In the era of the Technological Revolution, surveillance has become omnipresent in our lives. In 2006, the SSN (Surveillance Studies Network) defined in its report to the British Information Commissioner, surveillance as: “We are in the presence of surveillance when we notice that deliberate, routine, systematic, and targeted attention is paid to personal details, for the purposes of control, law, management, influence, or protection,” (p.4).

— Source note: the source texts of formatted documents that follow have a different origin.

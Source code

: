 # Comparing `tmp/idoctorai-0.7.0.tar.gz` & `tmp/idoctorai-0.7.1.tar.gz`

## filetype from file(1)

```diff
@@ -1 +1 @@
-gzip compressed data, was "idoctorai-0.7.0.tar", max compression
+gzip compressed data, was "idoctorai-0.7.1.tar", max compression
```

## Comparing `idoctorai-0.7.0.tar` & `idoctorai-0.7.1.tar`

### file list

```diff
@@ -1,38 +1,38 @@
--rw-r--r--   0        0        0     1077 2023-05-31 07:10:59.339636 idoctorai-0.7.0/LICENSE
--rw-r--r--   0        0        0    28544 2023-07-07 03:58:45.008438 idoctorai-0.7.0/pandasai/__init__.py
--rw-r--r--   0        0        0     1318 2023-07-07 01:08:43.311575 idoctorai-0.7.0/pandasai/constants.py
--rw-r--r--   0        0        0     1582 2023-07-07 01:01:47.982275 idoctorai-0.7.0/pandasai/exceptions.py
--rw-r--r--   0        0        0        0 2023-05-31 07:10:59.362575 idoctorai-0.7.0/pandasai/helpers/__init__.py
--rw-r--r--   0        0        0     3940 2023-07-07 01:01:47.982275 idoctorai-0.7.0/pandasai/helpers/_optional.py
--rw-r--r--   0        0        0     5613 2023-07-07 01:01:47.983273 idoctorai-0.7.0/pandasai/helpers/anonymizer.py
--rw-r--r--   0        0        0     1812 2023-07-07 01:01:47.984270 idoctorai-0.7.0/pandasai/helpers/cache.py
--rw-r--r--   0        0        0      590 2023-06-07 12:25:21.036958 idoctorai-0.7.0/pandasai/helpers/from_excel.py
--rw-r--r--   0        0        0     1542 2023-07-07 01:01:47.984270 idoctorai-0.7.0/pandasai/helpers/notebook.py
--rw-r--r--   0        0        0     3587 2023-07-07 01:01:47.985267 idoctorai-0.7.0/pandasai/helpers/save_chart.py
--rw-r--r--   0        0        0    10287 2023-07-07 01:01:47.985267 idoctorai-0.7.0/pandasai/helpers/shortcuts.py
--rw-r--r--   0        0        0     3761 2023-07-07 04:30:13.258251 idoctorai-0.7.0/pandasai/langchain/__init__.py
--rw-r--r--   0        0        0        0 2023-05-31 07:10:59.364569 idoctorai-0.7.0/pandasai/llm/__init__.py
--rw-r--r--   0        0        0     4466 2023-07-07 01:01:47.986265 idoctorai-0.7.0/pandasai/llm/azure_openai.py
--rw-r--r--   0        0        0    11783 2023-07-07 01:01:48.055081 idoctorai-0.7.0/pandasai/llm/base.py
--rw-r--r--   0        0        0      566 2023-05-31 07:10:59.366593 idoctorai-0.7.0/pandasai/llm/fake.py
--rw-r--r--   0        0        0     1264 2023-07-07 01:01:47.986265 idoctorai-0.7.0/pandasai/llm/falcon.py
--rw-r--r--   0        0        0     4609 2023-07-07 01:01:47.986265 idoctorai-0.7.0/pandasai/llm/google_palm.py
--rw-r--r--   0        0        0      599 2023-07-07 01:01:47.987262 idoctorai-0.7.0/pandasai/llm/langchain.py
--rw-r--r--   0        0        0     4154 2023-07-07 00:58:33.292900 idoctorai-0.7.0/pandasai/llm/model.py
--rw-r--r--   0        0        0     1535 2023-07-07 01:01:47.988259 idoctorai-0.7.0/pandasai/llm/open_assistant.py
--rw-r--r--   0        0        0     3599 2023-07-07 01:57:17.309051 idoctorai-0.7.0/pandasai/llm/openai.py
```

Transcending the borders of security (Lyon, 1998, Goodman, 2022; Zuboff, 2019), surveillance is now also a valuable tool for marketing, public health, and daily life (tracking on an electronic map, real-time location sharing, etc.). It is now rare to be in contexts devoid of technological tools that observe, collect, and analyze our every move (Murakami Wood, (ed.), 2006); Doyle and Macnish, 2020; Saheb, 2022).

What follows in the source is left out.